### TRY IT
Set down the lines below exactly as they stand, please. Go from the first through the one containing "### Headers".

### Stored data entries

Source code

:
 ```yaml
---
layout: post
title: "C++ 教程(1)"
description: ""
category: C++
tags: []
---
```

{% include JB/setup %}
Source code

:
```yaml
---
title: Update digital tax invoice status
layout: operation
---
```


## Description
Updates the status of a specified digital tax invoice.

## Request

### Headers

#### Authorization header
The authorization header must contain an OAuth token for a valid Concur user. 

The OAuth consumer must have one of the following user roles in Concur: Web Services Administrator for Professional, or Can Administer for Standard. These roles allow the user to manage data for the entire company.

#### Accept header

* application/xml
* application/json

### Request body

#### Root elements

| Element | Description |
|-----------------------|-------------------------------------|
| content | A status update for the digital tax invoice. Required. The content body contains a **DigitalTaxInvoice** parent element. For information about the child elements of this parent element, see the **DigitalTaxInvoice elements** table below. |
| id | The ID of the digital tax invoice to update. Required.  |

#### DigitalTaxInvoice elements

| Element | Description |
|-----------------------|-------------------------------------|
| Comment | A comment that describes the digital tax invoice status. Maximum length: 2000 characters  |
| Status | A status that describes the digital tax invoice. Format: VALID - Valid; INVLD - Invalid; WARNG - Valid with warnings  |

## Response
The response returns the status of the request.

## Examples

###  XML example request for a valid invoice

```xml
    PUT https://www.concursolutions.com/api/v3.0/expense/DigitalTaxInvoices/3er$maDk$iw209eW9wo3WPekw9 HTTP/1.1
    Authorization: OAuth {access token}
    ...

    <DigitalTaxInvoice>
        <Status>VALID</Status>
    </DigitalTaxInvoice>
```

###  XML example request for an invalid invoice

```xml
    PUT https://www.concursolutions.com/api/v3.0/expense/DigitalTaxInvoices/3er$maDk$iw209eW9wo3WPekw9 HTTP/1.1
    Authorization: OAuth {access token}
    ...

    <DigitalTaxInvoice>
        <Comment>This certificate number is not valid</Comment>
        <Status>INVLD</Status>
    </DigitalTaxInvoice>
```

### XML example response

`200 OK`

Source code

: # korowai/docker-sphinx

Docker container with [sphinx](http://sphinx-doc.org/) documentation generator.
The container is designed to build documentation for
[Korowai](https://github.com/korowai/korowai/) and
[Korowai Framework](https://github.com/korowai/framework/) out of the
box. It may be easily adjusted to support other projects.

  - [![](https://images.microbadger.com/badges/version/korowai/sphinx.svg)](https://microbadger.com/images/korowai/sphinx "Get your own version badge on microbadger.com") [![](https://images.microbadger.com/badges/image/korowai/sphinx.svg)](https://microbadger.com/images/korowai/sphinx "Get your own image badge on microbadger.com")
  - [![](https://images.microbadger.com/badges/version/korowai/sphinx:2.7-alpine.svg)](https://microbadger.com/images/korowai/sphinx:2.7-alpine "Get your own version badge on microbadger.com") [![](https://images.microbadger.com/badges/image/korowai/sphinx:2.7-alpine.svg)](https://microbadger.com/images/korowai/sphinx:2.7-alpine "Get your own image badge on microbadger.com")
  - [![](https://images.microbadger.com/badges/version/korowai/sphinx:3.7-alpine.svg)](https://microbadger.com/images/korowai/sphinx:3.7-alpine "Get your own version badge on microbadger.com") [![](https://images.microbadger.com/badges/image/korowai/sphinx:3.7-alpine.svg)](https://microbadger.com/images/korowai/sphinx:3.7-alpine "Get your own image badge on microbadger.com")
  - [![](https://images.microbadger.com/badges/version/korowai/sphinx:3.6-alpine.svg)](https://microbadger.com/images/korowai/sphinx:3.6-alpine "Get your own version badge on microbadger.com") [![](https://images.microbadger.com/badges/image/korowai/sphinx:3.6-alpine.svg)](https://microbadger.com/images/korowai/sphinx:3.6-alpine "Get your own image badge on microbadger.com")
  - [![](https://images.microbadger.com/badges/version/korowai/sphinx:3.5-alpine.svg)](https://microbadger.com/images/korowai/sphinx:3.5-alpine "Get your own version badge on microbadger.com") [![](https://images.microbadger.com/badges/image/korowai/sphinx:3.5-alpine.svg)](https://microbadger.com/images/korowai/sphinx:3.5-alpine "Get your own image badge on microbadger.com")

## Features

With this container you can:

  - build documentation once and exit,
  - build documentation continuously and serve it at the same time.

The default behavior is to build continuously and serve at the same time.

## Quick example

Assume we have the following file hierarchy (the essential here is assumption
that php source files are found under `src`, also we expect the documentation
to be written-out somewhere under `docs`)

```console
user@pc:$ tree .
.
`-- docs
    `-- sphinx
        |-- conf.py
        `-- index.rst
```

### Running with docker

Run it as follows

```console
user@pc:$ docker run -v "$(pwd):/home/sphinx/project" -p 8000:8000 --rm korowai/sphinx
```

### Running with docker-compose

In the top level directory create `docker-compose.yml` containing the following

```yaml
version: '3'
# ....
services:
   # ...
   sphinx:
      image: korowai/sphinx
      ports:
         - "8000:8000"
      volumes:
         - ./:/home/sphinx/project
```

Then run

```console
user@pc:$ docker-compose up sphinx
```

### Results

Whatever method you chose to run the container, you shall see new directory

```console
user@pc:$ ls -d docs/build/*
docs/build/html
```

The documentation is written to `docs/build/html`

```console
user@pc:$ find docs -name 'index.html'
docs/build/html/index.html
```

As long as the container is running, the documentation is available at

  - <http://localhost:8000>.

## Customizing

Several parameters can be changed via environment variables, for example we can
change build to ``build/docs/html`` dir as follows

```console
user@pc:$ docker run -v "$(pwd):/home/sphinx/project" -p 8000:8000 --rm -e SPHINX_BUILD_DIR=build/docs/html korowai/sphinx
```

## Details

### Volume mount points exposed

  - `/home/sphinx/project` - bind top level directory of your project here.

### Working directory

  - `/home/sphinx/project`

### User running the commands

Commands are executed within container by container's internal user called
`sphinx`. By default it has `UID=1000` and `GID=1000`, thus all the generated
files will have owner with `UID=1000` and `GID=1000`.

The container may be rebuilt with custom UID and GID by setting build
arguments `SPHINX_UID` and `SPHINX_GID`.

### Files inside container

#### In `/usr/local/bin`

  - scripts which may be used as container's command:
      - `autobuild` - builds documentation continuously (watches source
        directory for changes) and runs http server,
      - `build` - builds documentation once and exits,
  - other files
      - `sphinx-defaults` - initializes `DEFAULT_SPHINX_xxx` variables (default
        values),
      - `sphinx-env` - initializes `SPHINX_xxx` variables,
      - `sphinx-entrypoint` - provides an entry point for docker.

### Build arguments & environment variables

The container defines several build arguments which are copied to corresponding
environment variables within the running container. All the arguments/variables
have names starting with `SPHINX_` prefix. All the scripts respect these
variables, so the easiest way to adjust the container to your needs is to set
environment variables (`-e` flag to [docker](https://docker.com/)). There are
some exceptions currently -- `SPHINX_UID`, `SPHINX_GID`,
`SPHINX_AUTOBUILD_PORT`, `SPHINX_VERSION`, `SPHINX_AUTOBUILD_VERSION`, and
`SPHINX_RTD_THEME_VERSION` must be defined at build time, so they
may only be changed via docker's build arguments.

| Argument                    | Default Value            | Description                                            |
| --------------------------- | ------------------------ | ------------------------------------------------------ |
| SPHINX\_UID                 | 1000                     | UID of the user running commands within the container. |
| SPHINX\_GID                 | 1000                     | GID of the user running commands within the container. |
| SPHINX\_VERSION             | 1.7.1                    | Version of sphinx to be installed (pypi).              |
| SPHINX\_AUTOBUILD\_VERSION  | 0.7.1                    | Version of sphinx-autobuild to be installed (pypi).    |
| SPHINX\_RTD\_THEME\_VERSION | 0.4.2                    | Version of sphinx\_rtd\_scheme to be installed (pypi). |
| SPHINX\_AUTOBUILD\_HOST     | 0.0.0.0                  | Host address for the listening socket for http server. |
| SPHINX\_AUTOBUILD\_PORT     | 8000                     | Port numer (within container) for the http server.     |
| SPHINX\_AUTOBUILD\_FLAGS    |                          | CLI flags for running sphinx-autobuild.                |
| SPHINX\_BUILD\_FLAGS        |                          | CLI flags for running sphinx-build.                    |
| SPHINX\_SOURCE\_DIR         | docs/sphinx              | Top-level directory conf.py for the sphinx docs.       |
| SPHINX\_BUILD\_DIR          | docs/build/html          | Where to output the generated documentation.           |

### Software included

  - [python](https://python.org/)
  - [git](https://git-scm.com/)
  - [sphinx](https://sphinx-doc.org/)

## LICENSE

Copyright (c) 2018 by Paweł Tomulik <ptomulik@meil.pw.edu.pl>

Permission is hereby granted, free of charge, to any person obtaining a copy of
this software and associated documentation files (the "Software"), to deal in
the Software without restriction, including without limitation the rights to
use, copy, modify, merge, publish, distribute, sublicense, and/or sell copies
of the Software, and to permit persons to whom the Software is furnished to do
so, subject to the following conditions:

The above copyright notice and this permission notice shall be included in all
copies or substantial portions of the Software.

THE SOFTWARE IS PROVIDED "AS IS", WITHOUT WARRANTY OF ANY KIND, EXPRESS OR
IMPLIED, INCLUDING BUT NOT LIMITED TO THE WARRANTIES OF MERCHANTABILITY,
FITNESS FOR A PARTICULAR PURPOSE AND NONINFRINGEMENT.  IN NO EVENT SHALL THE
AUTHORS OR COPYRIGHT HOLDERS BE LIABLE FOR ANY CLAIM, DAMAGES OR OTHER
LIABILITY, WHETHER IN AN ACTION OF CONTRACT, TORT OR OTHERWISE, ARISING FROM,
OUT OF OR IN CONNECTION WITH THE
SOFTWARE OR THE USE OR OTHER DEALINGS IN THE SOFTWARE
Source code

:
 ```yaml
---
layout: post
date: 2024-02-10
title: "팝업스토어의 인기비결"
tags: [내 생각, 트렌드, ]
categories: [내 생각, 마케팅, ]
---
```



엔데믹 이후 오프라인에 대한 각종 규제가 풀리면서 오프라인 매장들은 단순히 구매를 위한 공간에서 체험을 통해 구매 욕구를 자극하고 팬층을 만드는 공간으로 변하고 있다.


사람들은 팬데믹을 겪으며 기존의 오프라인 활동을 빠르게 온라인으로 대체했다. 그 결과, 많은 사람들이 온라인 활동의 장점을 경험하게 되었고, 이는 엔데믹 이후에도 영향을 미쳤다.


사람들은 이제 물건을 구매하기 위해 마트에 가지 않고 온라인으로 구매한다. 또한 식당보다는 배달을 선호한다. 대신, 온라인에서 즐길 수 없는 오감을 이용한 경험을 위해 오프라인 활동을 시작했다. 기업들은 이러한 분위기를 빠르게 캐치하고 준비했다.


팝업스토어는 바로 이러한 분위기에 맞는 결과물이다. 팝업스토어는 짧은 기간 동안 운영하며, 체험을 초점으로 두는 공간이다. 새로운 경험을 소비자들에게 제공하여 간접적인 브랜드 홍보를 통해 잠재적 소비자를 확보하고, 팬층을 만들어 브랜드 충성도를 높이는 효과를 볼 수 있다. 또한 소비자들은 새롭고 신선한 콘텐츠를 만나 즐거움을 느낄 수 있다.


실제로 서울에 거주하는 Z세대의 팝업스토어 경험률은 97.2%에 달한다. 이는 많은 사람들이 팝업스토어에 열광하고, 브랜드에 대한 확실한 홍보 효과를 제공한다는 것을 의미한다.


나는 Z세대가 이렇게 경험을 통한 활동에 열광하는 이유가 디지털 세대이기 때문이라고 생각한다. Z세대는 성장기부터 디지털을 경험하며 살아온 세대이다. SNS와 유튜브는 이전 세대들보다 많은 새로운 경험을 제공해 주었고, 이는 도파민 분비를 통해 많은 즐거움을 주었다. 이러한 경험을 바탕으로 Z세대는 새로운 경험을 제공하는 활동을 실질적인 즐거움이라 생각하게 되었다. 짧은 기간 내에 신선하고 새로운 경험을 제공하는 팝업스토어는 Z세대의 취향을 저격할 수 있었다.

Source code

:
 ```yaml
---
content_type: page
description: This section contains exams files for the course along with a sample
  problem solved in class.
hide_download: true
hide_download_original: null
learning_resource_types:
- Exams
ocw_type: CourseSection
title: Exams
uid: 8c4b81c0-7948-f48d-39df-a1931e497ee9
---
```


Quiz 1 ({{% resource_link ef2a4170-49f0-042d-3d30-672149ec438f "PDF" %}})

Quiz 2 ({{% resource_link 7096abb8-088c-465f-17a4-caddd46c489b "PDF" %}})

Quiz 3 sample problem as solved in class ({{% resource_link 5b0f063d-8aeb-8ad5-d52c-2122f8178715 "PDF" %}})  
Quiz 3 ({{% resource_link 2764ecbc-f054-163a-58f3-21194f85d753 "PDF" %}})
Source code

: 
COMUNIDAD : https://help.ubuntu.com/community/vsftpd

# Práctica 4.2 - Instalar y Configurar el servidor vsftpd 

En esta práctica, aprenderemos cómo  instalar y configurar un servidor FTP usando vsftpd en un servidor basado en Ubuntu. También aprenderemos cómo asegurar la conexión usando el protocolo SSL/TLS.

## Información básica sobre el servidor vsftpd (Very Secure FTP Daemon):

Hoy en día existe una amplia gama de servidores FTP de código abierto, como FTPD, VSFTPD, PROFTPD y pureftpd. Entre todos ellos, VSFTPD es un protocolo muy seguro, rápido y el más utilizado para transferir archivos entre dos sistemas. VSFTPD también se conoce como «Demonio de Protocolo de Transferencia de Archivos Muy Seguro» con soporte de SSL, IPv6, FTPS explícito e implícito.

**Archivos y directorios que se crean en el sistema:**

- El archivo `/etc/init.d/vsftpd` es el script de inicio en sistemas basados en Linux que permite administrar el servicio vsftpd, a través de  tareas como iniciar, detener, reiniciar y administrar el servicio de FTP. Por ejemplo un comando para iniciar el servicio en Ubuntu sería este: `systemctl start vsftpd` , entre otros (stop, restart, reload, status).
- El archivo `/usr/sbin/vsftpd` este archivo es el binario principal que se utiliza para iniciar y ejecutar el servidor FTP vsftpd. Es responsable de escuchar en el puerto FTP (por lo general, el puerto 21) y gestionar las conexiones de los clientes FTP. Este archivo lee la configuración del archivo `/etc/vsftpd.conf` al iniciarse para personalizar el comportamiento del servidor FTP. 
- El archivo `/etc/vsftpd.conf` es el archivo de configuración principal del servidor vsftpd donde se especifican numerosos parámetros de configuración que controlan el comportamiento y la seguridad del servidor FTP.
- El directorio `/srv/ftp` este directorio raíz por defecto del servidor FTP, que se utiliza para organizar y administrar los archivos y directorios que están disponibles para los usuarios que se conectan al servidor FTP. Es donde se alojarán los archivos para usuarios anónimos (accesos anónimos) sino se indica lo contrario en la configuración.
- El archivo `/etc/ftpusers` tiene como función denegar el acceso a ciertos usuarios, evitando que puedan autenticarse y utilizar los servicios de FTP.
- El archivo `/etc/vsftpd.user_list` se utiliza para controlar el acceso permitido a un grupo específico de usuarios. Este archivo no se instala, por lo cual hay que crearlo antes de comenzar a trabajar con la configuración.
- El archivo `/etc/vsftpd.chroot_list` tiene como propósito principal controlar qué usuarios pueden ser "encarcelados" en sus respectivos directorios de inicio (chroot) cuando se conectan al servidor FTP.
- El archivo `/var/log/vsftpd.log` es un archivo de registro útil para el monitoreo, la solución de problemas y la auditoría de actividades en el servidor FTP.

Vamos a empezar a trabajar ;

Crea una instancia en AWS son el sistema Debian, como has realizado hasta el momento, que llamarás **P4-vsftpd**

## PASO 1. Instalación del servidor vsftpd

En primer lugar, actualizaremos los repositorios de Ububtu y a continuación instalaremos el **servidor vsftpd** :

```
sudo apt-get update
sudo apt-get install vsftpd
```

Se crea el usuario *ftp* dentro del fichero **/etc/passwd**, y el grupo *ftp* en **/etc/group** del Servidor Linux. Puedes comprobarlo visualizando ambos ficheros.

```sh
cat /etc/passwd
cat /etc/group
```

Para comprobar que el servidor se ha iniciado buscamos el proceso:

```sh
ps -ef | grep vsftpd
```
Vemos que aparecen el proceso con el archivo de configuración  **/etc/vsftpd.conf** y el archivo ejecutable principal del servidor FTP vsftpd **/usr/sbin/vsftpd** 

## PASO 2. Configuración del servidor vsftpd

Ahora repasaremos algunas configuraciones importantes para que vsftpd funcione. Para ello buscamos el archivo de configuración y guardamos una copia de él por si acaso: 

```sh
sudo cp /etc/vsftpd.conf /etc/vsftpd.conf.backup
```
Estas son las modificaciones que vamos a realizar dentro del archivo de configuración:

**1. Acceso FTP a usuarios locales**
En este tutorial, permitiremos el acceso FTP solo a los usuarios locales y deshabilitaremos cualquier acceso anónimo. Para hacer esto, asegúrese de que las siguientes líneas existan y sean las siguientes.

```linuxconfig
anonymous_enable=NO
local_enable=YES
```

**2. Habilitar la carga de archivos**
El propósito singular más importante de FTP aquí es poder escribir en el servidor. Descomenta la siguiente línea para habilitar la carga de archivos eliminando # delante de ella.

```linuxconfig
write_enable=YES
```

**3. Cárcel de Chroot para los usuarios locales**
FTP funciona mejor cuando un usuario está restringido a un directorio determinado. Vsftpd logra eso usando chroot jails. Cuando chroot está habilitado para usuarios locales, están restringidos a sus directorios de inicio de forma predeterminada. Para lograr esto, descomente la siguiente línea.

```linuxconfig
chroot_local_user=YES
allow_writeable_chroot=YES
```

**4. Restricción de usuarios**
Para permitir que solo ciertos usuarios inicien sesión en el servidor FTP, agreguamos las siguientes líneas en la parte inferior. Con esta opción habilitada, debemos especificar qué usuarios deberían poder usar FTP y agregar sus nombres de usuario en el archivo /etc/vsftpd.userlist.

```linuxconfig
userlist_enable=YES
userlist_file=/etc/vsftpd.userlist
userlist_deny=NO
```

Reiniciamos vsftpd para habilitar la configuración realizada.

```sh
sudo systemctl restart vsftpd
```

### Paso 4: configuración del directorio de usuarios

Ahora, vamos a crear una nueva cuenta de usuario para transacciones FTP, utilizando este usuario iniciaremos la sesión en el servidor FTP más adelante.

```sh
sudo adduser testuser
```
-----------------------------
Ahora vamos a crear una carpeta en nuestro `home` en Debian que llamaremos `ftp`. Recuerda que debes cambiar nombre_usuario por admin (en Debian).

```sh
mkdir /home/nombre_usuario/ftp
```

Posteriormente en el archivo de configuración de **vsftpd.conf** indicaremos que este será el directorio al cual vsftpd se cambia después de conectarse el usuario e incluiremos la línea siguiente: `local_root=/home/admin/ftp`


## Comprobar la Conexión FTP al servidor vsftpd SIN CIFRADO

### SOLUTION TO THE PROBLEM
Source code

:
 ```yaml
---
layout: post
title: "C++ 教程(1)"
description: ""
category: C++
tags: []
---
```

{% include JB/setup %}
Source code

:
```yaml
---
title: Update digital tax invoice status
layout: operation
---
```


## Description
Updates the status of a specified digital tax invoice.

## Request

### Headers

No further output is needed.